Воспользовавшись затишьем, Словник и несколько его подчиненных сменились на своих позициях и вернулись к автобусу, чтобы отдохнуть и перевести дух.
— Командир, гляди, вон полкан местный бежит, как бы опять не начал пистон вставлять, — кивнув в сторону улицы, предположил Жбан. — Этому только дай волю, чтобы нотации почитать.
— Работа у него такая — нотации читать, — отмахнулся Слон.
Сейчас он был занят более важным делом — просматривал фотографии дочери, которые выложила его жене на своей страничке в одной из социальных сетей. Единственным светлым пятном, на хмуром фоне дежурств на улице Грушевского, была халявная точка Wi-Fi, обнаруженная все тем же молодым пронырой Глазом. Можно было даже с женой пообщаться через «аську», хотя Вера, все просила Владимира вести общение с помощью «скайпа», но Словник это варинат отвергал под различными предлогами, так как боялся, что жена поймет, где он находится… ведь по «официальной» версии: Слон охранял Запорожскую АЭС.
— Капитан Словник?! — прокричал над самым ухом, запыхавшийся от бега полковник. — Встать!
Владимир выключил телефон и медленно поднялся с деревянного настила, на котором сидел… слишком медленно, тем самым давая понять, что он думает о прибежавшем полковнике.
— Капитан, ты, что с головой не дружишь? Какого хрена у тебя в руках была труба, а не резиновая дубинка?! — от напряжения лицо полковника раскраснелось, и он стал похож на переспелый помидор. — Ты хоть понимаешь, что журналюги тебя засняли, как ты своим дубьем активистов бил? Это же статья! Из-за тебя придурка, могут погоны с таких людей полететь, что даже трудно себе представить!
— Товарищ полковник, правильно говорить не резиновая дубинка, а резиновая палка, сокращенно — «ПР», — вежливым голосом, поправил полковника Словник.
— ЧТО?! Ты… Ты… Да, как ты смеешь мне дерзить? Под суд пойдешь! Понял? — полковник гневно замахал руками, пытаясь изобразить какую-то фигуру в воздухе, но видимо поняв тщетность своих усилий, громко выматерился и убежал дальше по улице.
— Чего это он такой нервный? — меланхолично спросил Жбан, который даже не сделал попытки встать, при появлении вышестоящего начальства. — Может у него понос?
— Ага… словесный! — согласился Владимир, снова включая телефон и усаживаясь на деревянный настил.
— Воины, а какого это, вы тут сидите? — раздался вкрадчивый голос совсем рядом.
— Товарищ полковник, личный состав отдыхает после стычки с противником! — вскакивая, как ошпаренный выпалил Словник.
Жбан стоял рядом, вытянувшись по стойке смирно, и всем своим видом показывая, что он так и стоял с самого начала, а командиру просто показалось, что он лежал.
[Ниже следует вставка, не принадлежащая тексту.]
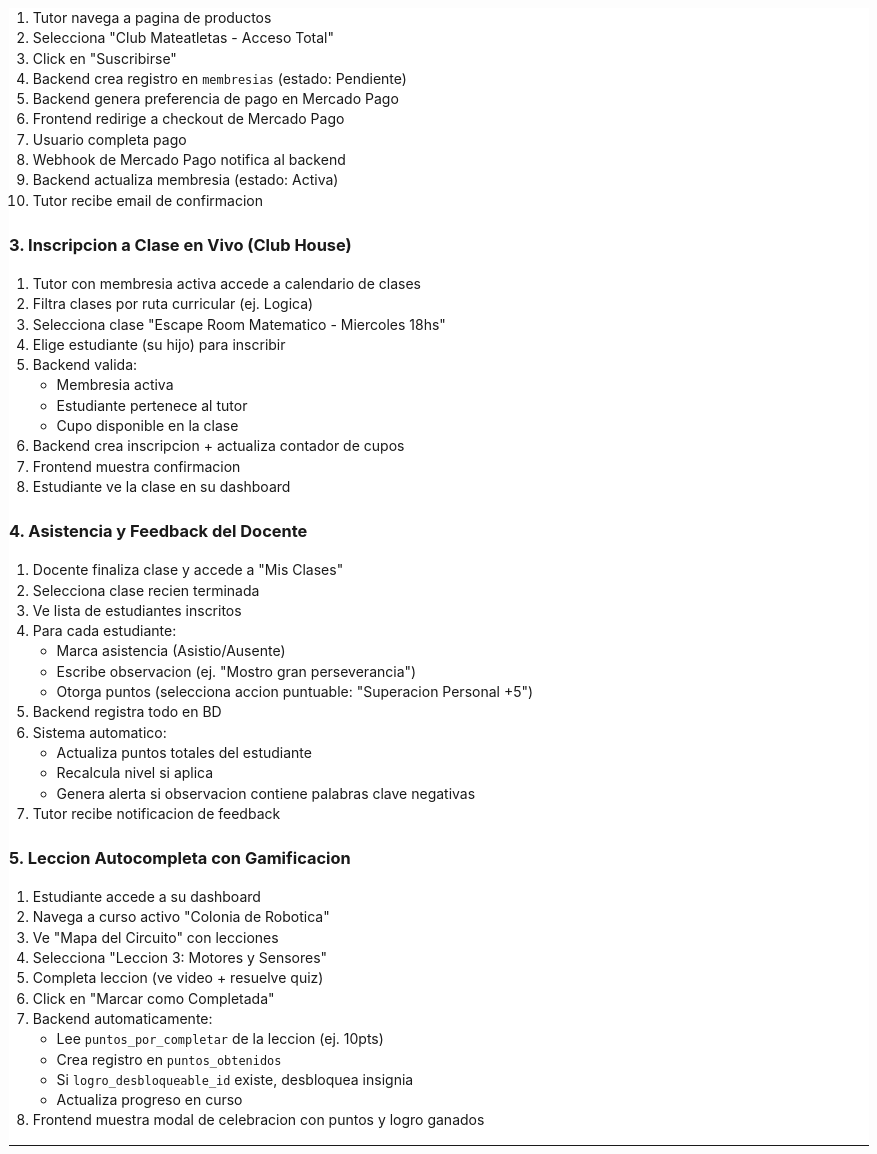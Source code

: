 1. Tutor navega a pagina de productos
2. Selecciona "Club Mateatletas - Acceso Total"
3. Click en "Suscribirse"
4. Backend crea registro en `membresias` (estado: Pendiente)
5. Backend genera preferencia de pago en Mercado Pago
6. Frontend redirige a checkout de Mercado Pago
7. Usuario completa pago
8. Webhook de Mercado Pago notifica al backend
9. Backend actualiza membresia (estado: Activa)
10. Tutor recibe email de confirmacion

### 3. Inscripcion a Clase en Vivo (Club House)

1. Tutor con membresia activa accede a calendario de clases
2. Filtra clases por ruta curricular (ej. Logica)
3. Selecciona clase "Escape Room Matematico - Miercoles 18hs"
4. Elige estudiante (su hijo) para inscribir
5. Backend valida:
   - Membresia activa
   - Estudiante pertenece al tutor
   - Cupo disponible en la clase
6. Backend crea inscripcion + actualiza contador de cupos
7. Frontend muestra confirmacion
8. Estudiante ve la clase en su dashboard

### 4. Asistencia y Feedback del Docente

1. Docente finaliza clase y accede a "Mis Clases"
2. Selecciona clase recien terminada
3. Ve lista de estudiantes inscritos
4. Para cada estudiante:
   - Marca asistencia (Asistio/Ausente)
   - Escribe observacion (ej. "Mostro gran perseverancia")
   - Otorga puntos (selecciona accion puntuable: "Superacion Personal +5")
5. Backend registra todo en BD
6. Sistema automatico:
   - Actualiza puntos totales del estudiante
   - Recalcula nivel si aplica
   - Genera alerta si observacion contiene palabras clave negativas
7. Tutor recibe notificacion de feedback

### 5. Leccion Autocompleta con Gamificacion

1. Estudiante accede a su dashboard
2. Navega a curso activo "Colonia de Robotica"
3. Ve "Mapa del Circuito" con lecciones
4. Selecciona "Leccion 3: Motores y Sensores"
5. Completa leccion (ve video + resuelve quiz)
6. Click en "Marcar como Completada"
7. Backend automaticamente:
   - Lee `puntos_por_completar` de la leccion (ej. 10pts)
   - Crea registro en `puntos_obtenidos`
   - Si `logro_desbloqueable_id` existe, desbloquea insignia
   - Actualiza progreso en curso
8. Frontend muestra modal de celebracion con puntos y logro ganados

---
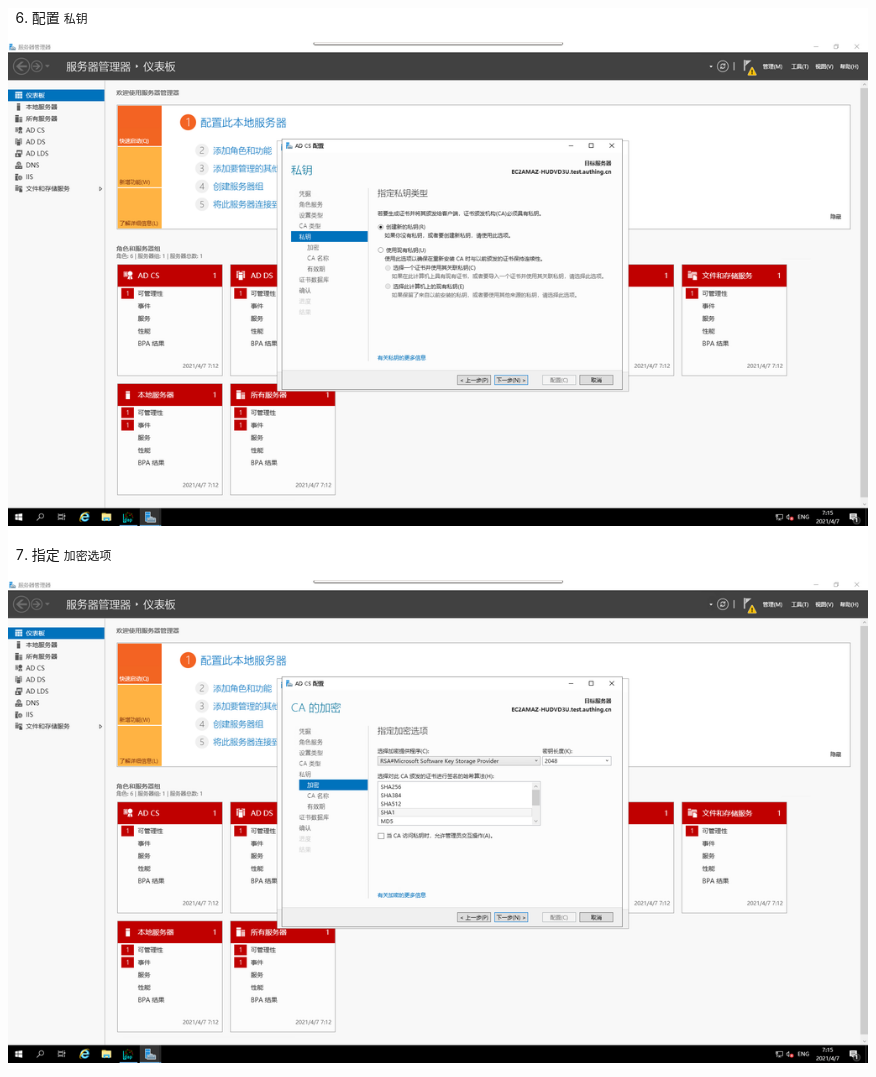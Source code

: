 6. 配置 `私钥`

<img src="../../images/connections/windows-active-directory/3-1-私钥.png" class="md-img-padding" />

7. 指定 `加密选项`

<img src="../../images/connections/windows-active-directory/3-1-指定加密选项.png" class="md-img-padding" />
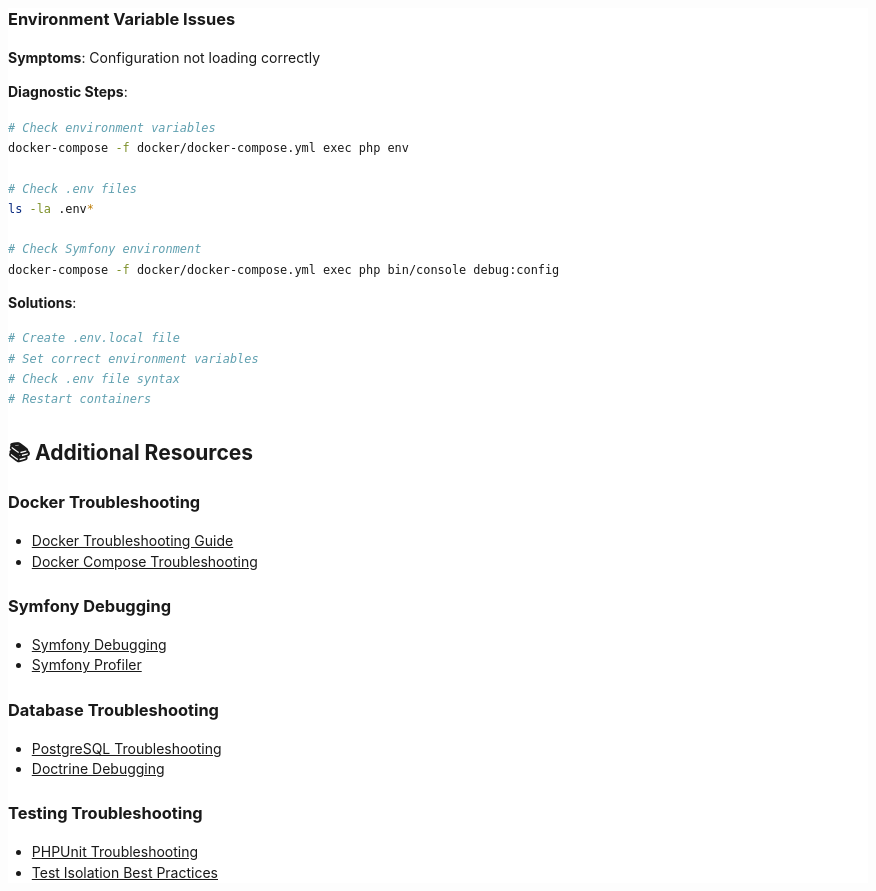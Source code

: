 ### **Environment Variable Issues**
**Symptoms**: Configuration not loading correctly

**Diagnostic Steps**:
```bash
# Check environment variables
docker-compose -f docker/docker-compose.yml exec php env

# Check .env files
ls -la .env*

# Check Symfony environment
docker-compose -f docker/docker-compose.yml exec php bin/console debug:config
```

**Solutions**:
```bash
# Create .env.local file
# Set correct environment variables
# Check .env file syntax
# Restart containers
```

## 📚 Additional Resources

### **Docker Troubleshooting**
- [Docker Troubleshooting Guide](https://docs.docker.com/config/daemon/)
- [Docker Compose Troubleshooting](https://docs.docker.com/compose/troubleshooting/)

### **Symfony Debugging**
- [Symfony Debugging](https://symfony.com/doc/current/debug.html)
- [Symfony Profiler](https://symfony.com/doc/current/profiler.html)

### **Database Troubleshooting**
- [PostgreSQL Troubleshooting](https://www.postgresql.org/docs/current/runtime-config.html)
- [Doctrine Debugging](https://symfony.com/doc/current/doctrine.html#debugging-queries)

### **Testing Troubleshooting**
- [PHPUnit Troubleshooting](https://phpunit.de/documentation.html)
- [Test Isolation Best Practices](https://phpunit.de/documentation.html#test-isolation) 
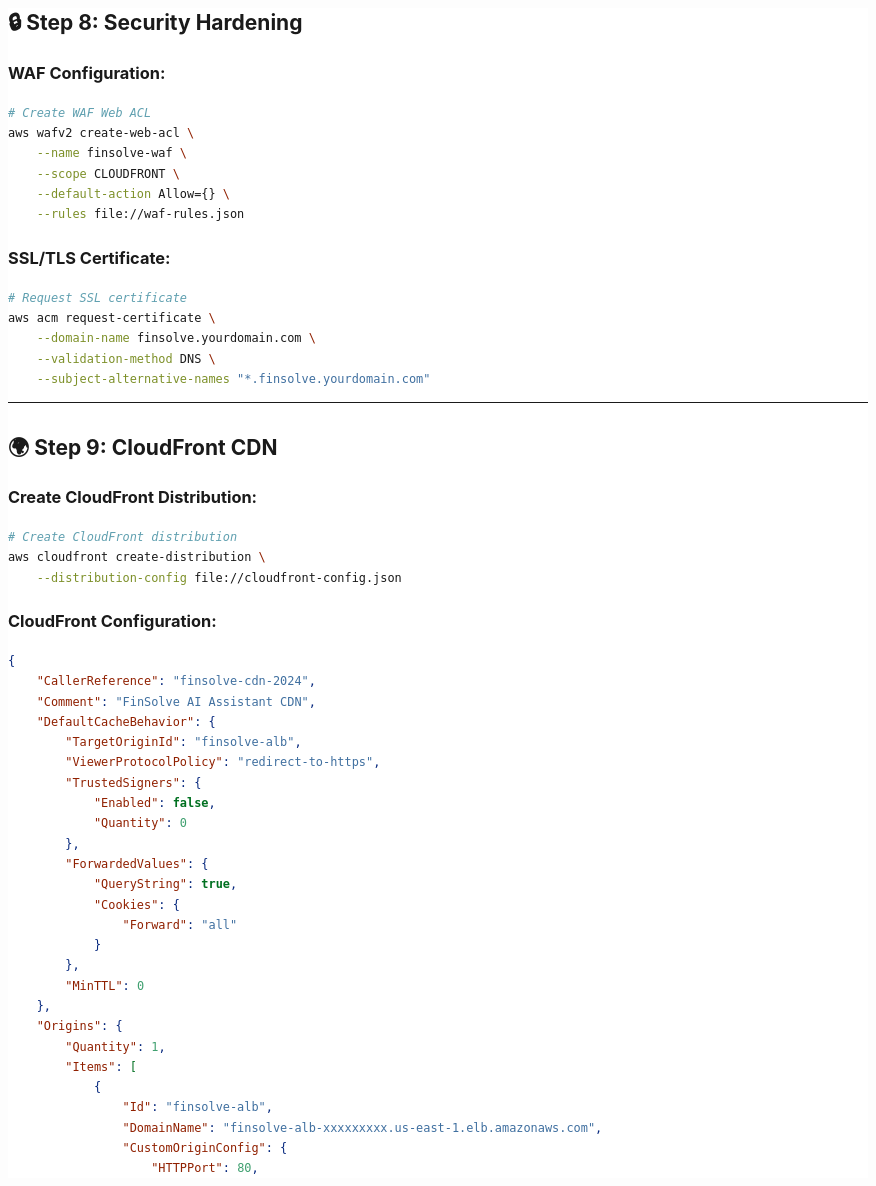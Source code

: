## 🔒 **Step 8: Security Hardening**

### **WAF Configuration:**

```bash
# Create WAF Web ACL
aws wafv2 create-web-acl \
    --name finsolve-waf \
    --scope CLOUDFRONT \
    --default-action Allow={} \
    --rules file://waf-rules.json
```

### **SSL/TLS Certificate:**

```bash
# Request SSL certificate
aws acm request-certificate \
    --domain-name finsolve.yourdomain.com \
    --validation-method DNS \
    --subject-alternative-names "*.finsolve.yourdomain.com"
```

---

## 🌍 **Step 9: CloudFront CDN**

### **Create CloudFront Distribution:**

```bash
# Create CloudFront distribution
aws cloudfront create-distribution \
    --distribution-config file://cloudfront-config.json
```

### **CloudFront Configuration:**

```json
{
    "CallerReference": "finsolve-cdn-2024",
    "Comment": "FinSolve AI Assistant CDN",
    "DefaultCacheBehavior": {
        "TargetOriginId": "finsolve-alb",
        "ViewerProtocolPolicy": "redirect-to-https",
        "TrustedSigners": {
            "Enabled": false,
            "Quantity": 0
        },
        "ForwardedValues": {
            "QueryString": true,
            "Cookies": {
                "Forward": "all"
            }
        },
        "MinTTL": 0
    },
    "Origins": {
        "Quantity": 1,
        "Items": [
            {
                "Id": "finsolve-alb",
                "DomainName": "finsolve-alb-xxxxxxxxx.us-east-1.elb.amazonaws.com",
                "CustomOriginConfig": {
                    "HTTPPort": 80,
```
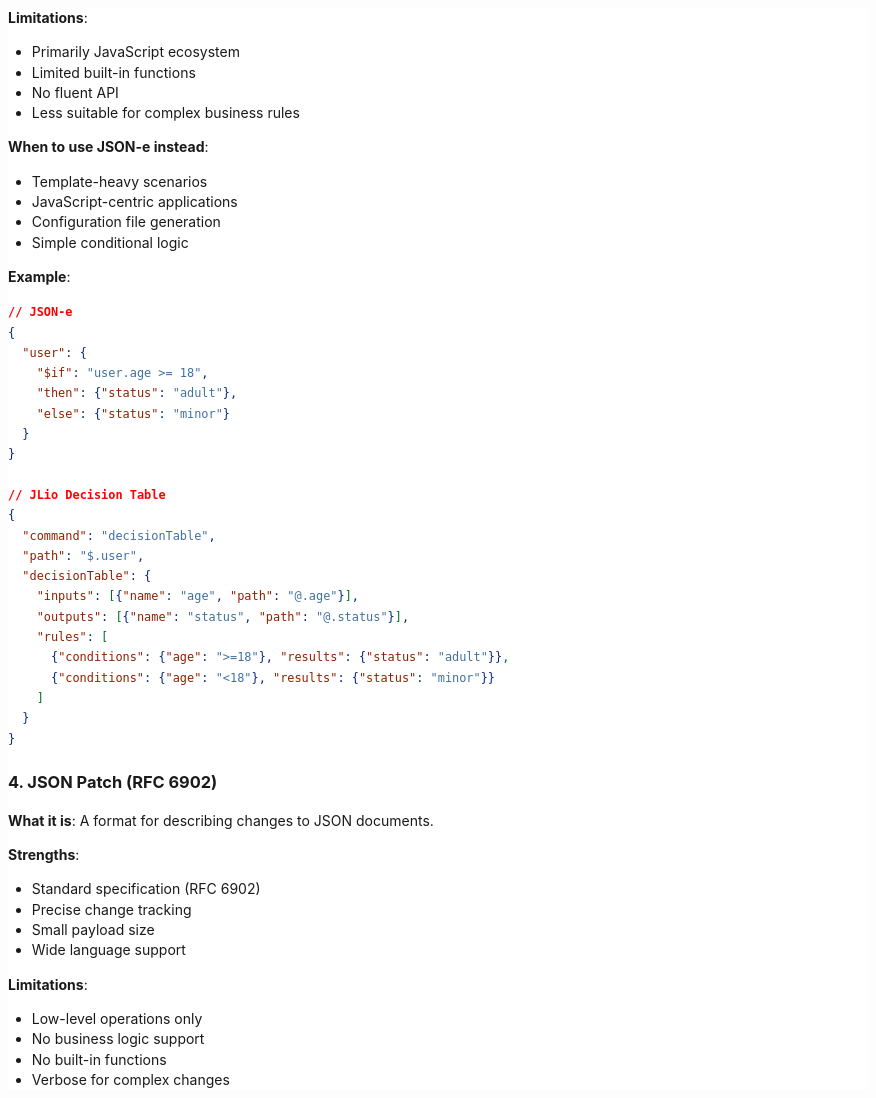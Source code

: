 **Limitations**:
- Primarily JavaScript ecosystem
- Limited built-in functions
- No fluent API
- Less suitable for complex business rules

**When to use JSON-e instead**:
- Template-heavy scenarios
- JavaScript-centric applications
- Configuration file generation
- Simple conditional logic

**Example**:
```json
// JSON-e
{
  "user": {
    "$if": "user.age >= 18",
    "then": {"status": "adult"},
    "else": {"status": "minor"}
  }
}

// JLio Decision Table
{
  "command": "decisionTable",
  "path": "$.user",
  "decisionTable": {
    "inputs": [{"name": "age", "path": "@.age"}],
    "outputs": [{"name": "status", "path": "@.status"}],
    "rules": [
      {"conditions": {"age": ">=18"}, "results": {"status": "adult"}},
      {"conditions": {"age": "<18"}, "results": {"status": "minor"}}
    ]
  }
}
```

### 4. JSON Patch (RFC 6902)

**What it is**: A format for describing changes to JSON documents.

**Strengths**:
- Standard specification (RFC 6902)
- Precise change tracking
- Small payload size
- Wide language support

**Limitations**:
- Low-level operations only
- No business logic support
- No built-in functions
- Verbose for complex changes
— Ну-ну! — сжав губы, хмыкнул полковник Обесов. — А, ты капитан, как мне уже доложили успел отличится. Мне в главке все уши прожужжали, что мои бойцы, тут чуть ли не оглоблями мирных демонстрантов разгоняют. У тебя, что и правда в руках труба была?
— Не совсем труба, а всего лишь бита, на которую нацепили обрезок трубы, — с невинным лицом доложил Владимир. — Не большой такой кусок, сантиметров двадцать… не больше!
— А, ну если кусок, то это не страшно, — металлическим голосом, не предвещавшим ничего хорошего, произнес командир крымского «Беркута».
— Товарищ полковник, мы эту дубину сразу же выкинули, так, что на нас ничего не повесят, — влез в диалог Жбан. — А про фото можно сказать, что это фотомонтаж!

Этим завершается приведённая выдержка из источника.